Rolankay chose for him the name of a cult poet in the Chilean tradition. He allowed himself to be born again and baptised himself with a radiant alias. All at the same time. With that freedom, he altered a few consonants and changed Ronald, longer and perhaps less resonant, to Rolan, which sounds as direct as his paintings. The presence of the name and the strength of the brand were the important things. He did not wait for the validation of the academy nor the approval of experts to become an artist: he simply materialised his desire and signed that decision with a new identity. And now we contemplate the results of this boldness.

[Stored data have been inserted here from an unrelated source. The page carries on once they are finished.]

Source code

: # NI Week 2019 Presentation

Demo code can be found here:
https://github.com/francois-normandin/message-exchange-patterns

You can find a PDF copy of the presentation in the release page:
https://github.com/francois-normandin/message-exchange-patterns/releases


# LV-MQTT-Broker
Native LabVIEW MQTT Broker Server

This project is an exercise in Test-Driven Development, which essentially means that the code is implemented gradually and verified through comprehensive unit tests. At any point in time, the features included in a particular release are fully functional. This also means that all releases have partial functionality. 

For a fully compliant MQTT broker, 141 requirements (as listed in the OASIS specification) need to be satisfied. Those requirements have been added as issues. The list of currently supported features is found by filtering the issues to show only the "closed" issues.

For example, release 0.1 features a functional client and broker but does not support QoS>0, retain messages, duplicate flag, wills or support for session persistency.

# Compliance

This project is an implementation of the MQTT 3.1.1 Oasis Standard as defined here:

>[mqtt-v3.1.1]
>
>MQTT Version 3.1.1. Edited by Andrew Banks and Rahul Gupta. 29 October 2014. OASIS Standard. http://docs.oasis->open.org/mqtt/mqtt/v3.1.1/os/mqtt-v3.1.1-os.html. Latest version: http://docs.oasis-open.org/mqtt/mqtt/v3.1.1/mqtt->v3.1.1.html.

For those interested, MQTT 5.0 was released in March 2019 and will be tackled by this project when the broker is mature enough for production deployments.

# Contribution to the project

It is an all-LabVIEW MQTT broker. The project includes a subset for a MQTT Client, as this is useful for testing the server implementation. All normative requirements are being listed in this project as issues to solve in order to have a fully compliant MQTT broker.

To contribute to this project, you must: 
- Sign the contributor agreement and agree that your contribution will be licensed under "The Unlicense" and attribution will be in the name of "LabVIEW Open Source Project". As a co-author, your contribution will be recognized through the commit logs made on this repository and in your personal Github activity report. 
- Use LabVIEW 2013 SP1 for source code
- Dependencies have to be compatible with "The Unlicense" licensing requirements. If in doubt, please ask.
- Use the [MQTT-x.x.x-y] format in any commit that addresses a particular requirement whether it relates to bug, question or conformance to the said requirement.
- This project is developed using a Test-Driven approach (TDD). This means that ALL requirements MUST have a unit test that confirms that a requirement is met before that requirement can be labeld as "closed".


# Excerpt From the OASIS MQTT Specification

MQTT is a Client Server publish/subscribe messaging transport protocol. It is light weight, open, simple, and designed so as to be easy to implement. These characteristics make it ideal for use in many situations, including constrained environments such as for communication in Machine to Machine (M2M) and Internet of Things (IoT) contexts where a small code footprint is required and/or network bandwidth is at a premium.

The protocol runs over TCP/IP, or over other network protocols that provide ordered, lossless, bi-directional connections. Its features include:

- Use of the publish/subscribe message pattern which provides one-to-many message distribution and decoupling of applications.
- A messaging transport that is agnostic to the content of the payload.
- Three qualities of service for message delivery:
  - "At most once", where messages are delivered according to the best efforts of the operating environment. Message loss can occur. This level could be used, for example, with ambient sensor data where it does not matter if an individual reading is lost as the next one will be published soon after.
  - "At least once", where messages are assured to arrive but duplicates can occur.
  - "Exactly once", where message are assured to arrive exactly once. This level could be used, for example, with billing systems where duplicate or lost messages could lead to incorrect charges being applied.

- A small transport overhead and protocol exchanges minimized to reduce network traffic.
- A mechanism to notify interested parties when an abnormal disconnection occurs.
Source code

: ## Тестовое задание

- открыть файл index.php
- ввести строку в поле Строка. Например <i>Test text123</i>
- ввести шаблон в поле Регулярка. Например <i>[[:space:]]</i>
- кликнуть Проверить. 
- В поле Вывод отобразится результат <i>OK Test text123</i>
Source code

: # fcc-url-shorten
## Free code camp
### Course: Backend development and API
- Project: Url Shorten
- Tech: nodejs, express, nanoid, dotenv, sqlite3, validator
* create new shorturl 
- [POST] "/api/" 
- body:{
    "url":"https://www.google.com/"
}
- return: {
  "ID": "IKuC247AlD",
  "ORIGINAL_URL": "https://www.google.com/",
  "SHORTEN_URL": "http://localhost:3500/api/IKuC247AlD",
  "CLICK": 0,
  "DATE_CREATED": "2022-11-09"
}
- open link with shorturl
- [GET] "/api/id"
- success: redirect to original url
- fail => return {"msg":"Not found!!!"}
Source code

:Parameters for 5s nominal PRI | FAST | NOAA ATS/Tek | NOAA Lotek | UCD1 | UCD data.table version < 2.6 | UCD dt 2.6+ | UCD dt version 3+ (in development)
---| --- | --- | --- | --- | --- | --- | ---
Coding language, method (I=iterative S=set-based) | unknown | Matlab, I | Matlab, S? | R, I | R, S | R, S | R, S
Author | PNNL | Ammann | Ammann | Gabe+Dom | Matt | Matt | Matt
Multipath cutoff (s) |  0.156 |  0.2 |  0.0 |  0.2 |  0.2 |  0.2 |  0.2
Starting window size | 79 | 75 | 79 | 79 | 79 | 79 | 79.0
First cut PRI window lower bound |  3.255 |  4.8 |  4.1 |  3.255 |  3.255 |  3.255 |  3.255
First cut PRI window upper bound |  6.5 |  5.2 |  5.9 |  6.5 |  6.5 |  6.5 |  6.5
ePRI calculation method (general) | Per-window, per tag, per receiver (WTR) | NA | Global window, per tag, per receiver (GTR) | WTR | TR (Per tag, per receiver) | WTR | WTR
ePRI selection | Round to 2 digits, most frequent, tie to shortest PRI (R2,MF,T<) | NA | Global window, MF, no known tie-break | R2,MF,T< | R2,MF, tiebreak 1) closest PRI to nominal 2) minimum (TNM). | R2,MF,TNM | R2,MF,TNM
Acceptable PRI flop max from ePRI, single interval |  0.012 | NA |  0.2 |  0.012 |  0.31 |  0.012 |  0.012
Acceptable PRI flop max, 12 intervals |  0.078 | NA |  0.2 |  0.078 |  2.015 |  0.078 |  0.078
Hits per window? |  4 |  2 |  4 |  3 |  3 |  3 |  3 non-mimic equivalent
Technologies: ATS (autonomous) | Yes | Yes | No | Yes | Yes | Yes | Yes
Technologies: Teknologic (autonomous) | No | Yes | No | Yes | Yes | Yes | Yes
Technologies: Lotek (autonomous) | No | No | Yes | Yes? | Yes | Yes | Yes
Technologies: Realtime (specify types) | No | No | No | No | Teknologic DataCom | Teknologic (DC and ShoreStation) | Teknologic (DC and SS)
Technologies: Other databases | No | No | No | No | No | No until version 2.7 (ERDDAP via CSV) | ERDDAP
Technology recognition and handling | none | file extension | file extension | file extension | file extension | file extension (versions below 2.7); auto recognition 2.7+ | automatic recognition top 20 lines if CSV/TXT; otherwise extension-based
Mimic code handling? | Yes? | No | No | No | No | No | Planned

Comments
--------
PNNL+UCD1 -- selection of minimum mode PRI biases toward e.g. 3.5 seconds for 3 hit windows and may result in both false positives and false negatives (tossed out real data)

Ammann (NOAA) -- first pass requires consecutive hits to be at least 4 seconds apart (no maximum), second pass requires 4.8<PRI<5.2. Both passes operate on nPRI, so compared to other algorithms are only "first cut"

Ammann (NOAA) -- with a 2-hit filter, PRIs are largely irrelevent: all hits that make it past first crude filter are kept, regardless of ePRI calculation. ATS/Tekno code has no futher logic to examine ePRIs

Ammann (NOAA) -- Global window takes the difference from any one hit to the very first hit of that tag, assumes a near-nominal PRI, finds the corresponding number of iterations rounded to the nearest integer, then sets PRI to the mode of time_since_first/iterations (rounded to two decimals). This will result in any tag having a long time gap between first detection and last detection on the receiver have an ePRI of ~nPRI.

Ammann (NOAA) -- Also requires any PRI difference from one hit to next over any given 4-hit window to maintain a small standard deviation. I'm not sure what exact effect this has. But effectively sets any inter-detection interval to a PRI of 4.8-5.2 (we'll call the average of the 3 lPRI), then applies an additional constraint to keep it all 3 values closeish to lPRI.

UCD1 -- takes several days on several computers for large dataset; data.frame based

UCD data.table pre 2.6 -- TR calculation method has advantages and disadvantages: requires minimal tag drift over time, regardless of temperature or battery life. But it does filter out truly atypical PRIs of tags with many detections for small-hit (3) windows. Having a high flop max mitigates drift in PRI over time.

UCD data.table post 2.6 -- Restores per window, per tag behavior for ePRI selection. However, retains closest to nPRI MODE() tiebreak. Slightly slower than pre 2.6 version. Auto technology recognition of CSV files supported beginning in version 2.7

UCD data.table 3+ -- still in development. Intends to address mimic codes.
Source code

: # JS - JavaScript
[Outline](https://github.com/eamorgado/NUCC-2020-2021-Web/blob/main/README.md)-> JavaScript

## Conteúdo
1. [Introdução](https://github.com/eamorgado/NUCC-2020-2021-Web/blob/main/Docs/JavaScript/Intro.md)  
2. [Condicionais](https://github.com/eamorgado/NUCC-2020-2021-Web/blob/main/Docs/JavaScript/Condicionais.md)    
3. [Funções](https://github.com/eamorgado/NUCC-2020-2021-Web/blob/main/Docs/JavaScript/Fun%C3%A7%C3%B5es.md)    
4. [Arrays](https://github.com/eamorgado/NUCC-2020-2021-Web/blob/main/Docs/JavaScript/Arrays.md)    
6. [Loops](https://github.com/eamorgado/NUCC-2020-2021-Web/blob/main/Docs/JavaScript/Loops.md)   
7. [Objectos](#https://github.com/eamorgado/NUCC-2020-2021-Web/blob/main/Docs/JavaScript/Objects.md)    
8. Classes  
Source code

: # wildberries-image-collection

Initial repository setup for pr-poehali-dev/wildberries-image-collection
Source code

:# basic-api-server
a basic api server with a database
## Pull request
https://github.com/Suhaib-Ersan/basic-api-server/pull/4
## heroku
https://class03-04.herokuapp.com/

In two simultaneous spaces, combining drawing and painting, this exhibition seems like a risky debut, as if a rock band were to appear on the record market with a double album. But Rolankay doesn't seem to care about those ghosts. Neither fearful nor arrogant, he is fully committed to his painting and the desires that generated it. An eagerness to tell stories, to define a mythology that seems both private and universal, and to convene - without inhibitions - the modernism of Matisse with the subjectivities of Goya and the primitives of modernity, and the proto-Renaissance. A coven of his, which summons the monsters of the psyche in minimally decorated interiors or landscapes of spectral desolation.

STORIES

Rolankay's pictorial narrative features - on several occasions - solitary characters besieged by strange creatures: Perder Algo, El Rey de los Gatos, Abrazo, Cíclope, Atardeceres en el Desierto and Levitación show different variations of the encounter with the monstrous. Or with the monster that dwells within us. Or the ominous presence of a legion of invisible spirits. 21st-century animism.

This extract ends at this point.